- Title card from the series
- Genre: Docu-series
- Directed by: Jesse Vile Ellena Wood
- Country of origin: United Kingdom
- Original language: English
- No. of seasons: 1
- No. of episodes: 4

Production
- Production company: Netflix

Original release
- Network: Netflix
- Release: 16 December 2020

= The Ripper (TV series) =

British true crime miniseries

The Ripper is a British true crime four-part docuseries directed by Jesse Vile and Ellena Wood, released on Netflix on 16 December 2020.

==Synopsis==
The four-part miniseries recounts the events and investigation surrounding the murders of 13 women in West Yorkshire and Manchester, England between 1975 and 1980 by the serial killer Peter Sutcliffe.

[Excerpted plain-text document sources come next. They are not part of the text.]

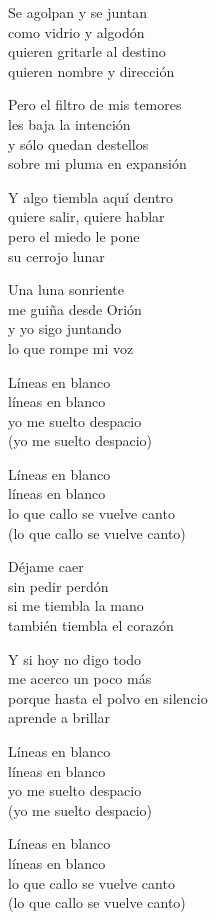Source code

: \begin{lyrics}
Se agolpan y se juntan\\
como vidrio y algodón\\
quieren gritarle al destino\\
quieren nombre y dirección

Pero el filtro de mis temores\\
les baja la intención\\
y sólo quedan destellos\\
sobre mi pluma en expansión

Y algo tiembla aquí dentro\\
quiere salir, quiere hablar\\
pero el miedo le pone\\
su cerrojo lunar

Una luna sonriente\\
me guiña desde Orión\\
y yo sigo juntando\\
lo que rompe mi voz

Líneas en blanco\\
líneas en blanco\\
yo me suelto despacio\\
(yo me suelto despacio)

Líneas en blanco\\
líneas en blanco\\
lo que callo se vuelve canto\\
(lo que callo se vuelve canto)

Déjame caer\\
sin pedir perdón\\
si me tiembla la mano\\
también tiembla el corazón

Y si hoy no digo todo\\
me acerco un poco más\\
porque hasta el polvo en silencio\\
aprende a brillar

Líneas en blanco\\
líneas en blanco\\
yo me suelto despacio\\
(yo me suelto despacio)

Líneas en blanco\\
líneas en blanco\\
lo que callo se vuelve canto\\
(lo que callo se vuelve canto)

\end{lyrics}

Journalists noted the similarities to the murders conducted by the notorious Jack the Ripper, and nicknamed the unknown perpetrator the Yorkshire Ripper. This series follows the chronology of events, told through interviews with investigators, journalists, survivors and family members of victims.

==Episodes==

| No. | Title | Directed by | Original release date |
| 1 | "Once Upon a Time in Yorkshire" | Ellena Wood | 16 December 2020 |
In the 1970s, the brutal murders of sex workers in economically depressed areas of the UK spark little public interest — until a teen is also killed.
| 2 | "Between Now and Dawn" | Jesse Vile | 16 December 2020 |
As the killer continues to prey upon women, police hope that tire tracks and a victim's 5-pound note may finally lead to a suspect.
| 3 | "Reclaim the Night" | Ellena Wood | 16 December 2020 |
Police release phone calls and handwriting samples from a suspect. Women protest law enforcement's continued inability to catch the Ripper.
| 4 | "Out of the Shadows" | Jesse Vile | 16 December 2020 |
More than five years after the first attack, the police finally make an arrest, setting off a media frenzy and accusations of a botched investigation.

==Release==
The Ripper was released on Netflix on 16 December 2020.